# Records shown:

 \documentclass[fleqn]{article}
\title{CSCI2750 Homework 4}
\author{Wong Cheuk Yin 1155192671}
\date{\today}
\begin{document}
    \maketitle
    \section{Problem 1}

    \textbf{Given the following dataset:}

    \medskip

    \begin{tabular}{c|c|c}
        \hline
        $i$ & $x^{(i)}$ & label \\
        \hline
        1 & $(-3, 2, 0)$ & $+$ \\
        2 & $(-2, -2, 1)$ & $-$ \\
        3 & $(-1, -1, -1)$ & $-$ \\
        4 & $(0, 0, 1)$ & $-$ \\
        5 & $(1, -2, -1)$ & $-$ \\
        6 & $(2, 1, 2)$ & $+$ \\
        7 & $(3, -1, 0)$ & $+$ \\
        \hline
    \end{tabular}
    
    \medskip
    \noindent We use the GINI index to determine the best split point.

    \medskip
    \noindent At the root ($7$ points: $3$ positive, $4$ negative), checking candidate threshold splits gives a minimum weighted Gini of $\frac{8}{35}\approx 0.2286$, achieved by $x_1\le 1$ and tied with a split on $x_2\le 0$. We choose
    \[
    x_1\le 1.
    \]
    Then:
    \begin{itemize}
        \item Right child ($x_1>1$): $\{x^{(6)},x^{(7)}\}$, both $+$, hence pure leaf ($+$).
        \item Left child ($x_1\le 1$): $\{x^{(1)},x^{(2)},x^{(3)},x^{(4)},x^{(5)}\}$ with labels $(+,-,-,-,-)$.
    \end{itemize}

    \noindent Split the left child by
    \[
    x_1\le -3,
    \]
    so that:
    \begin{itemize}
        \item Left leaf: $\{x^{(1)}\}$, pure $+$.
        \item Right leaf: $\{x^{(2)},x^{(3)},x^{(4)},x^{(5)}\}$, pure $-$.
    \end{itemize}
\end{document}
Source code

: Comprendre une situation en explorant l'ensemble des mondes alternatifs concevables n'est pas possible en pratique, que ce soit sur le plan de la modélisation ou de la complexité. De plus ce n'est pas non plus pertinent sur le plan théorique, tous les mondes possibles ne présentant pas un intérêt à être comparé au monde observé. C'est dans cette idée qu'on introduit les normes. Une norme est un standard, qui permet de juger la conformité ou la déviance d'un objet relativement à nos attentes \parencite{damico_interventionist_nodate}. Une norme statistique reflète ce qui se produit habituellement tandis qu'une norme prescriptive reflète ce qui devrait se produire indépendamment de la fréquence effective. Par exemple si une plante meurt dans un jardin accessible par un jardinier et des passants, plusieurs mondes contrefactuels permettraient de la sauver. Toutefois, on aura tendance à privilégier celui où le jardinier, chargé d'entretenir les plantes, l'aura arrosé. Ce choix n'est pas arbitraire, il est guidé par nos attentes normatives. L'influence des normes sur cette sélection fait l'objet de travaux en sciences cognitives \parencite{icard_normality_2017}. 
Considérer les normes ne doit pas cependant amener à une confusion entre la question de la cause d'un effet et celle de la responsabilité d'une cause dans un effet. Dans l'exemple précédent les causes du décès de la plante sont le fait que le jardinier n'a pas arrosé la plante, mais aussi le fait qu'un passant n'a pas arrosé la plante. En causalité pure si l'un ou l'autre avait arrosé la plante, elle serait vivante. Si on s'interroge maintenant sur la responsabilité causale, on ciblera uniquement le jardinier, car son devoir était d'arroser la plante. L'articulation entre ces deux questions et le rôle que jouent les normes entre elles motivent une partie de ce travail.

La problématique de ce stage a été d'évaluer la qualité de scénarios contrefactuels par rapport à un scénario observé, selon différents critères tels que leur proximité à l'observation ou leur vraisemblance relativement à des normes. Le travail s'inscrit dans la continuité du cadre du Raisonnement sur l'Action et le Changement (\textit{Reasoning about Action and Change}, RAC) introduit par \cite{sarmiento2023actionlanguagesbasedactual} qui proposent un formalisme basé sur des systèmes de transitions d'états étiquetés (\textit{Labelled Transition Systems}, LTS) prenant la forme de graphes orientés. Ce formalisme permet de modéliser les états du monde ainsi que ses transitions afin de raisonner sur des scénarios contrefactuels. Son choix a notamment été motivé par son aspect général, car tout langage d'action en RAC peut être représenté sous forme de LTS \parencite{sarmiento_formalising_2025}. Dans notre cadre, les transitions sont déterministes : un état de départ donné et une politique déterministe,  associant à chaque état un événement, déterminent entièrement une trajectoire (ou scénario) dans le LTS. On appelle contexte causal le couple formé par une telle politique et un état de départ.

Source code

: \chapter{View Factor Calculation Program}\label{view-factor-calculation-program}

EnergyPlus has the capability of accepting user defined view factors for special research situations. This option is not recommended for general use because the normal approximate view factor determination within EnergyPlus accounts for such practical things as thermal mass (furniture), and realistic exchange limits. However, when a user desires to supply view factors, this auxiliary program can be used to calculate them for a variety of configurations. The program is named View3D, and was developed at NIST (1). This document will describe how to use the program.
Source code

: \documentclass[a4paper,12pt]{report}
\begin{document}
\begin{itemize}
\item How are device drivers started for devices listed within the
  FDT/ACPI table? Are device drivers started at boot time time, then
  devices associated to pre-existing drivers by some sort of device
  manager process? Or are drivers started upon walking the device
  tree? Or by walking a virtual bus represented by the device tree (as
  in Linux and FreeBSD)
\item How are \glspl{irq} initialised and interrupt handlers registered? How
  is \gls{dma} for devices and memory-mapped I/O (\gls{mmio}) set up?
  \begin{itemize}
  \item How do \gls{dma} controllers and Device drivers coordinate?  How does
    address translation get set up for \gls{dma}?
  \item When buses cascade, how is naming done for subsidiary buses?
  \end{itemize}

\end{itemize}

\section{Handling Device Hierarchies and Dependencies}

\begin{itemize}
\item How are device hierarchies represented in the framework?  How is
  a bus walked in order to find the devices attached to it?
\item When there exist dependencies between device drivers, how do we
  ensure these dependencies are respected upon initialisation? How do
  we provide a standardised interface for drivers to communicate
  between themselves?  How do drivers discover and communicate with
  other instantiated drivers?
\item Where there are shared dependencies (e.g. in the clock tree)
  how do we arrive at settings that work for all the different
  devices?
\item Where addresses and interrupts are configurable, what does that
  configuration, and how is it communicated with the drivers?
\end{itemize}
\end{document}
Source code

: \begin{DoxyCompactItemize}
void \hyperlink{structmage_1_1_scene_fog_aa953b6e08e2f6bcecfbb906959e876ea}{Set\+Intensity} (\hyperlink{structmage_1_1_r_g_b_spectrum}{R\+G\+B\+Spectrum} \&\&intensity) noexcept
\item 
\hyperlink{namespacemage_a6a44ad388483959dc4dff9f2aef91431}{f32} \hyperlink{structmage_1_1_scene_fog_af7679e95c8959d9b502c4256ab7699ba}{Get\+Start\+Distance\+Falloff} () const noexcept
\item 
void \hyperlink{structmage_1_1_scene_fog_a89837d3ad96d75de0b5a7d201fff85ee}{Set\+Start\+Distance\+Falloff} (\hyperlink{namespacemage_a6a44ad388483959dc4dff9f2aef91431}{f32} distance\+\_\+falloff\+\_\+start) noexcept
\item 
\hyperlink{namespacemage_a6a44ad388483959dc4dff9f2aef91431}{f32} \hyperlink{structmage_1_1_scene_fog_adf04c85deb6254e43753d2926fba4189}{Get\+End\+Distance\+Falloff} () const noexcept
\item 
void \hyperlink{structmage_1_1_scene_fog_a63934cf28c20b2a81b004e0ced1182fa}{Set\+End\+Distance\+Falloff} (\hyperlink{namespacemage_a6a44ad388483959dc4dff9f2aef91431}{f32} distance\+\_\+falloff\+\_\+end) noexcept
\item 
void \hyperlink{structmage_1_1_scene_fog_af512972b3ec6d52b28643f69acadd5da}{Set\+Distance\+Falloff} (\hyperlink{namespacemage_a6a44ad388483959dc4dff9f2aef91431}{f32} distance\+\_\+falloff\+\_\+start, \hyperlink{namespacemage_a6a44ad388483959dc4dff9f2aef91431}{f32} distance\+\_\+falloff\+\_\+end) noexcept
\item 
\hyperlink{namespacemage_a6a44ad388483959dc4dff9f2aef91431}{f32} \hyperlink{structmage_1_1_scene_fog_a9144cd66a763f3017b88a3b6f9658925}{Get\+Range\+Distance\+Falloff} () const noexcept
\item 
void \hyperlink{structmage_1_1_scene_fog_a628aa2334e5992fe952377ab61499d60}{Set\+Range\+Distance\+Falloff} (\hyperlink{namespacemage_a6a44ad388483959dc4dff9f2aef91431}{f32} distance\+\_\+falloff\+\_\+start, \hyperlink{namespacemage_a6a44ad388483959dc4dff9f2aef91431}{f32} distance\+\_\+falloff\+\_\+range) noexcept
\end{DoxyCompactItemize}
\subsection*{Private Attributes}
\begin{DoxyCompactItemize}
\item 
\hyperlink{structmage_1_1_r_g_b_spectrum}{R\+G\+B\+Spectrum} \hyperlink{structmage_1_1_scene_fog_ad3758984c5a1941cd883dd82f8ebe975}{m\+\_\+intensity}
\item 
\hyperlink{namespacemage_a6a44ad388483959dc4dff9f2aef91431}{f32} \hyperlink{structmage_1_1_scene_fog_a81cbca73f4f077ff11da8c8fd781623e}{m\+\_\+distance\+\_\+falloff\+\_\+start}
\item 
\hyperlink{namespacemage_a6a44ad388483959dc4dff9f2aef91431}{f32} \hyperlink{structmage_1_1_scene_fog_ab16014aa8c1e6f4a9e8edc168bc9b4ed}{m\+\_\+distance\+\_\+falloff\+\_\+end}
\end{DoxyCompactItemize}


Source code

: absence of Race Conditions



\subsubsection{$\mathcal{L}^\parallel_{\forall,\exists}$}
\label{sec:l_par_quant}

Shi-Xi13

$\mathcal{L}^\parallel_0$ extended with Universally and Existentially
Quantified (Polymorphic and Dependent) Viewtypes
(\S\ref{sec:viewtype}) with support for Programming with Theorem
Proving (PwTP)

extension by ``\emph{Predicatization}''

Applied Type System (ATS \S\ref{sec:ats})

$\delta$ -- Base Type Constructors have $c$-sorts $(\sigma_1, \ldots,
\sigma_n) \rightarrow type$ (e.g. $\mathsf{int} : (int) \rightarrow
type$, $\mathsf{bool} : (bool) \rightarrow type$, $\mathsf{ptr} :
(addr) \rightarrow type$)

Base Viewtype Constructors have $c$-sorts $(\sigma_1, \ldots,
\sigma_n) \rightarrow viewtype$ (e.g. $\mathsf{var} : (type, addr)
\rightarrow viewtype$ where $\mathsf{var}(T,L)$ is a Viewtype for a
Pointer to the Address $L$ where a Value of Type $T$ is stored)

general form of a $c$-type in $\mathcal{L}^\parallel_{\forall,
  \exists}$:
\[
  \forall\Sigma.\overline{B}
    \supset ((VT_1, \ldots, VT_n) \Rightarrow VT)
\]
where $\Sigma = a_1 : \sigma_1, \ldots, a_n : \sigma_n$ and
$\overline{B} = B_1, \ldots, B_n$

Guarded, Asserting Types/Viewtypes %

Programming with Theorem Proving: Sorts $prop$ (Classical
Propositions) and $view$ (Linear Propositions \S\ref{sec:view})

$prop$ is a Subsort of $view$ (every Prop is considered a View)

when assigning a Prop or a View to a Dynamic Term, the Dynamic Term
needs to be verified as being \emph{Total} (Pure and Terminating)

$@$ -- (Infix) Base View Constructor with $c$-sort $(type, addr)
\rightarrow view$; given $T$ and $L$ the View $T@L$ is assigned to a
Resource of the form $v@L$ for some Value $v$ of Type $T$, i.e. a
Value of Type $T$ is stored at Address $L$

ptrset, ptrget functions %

# Task instructions:
Within the entries above, find the string "Viewtypes" and return each line that holds it.

# Exercise output:
Quantified (Polymorphic and Dependent) Viewtypes
Guarded, Asserting Types/Viewtypes %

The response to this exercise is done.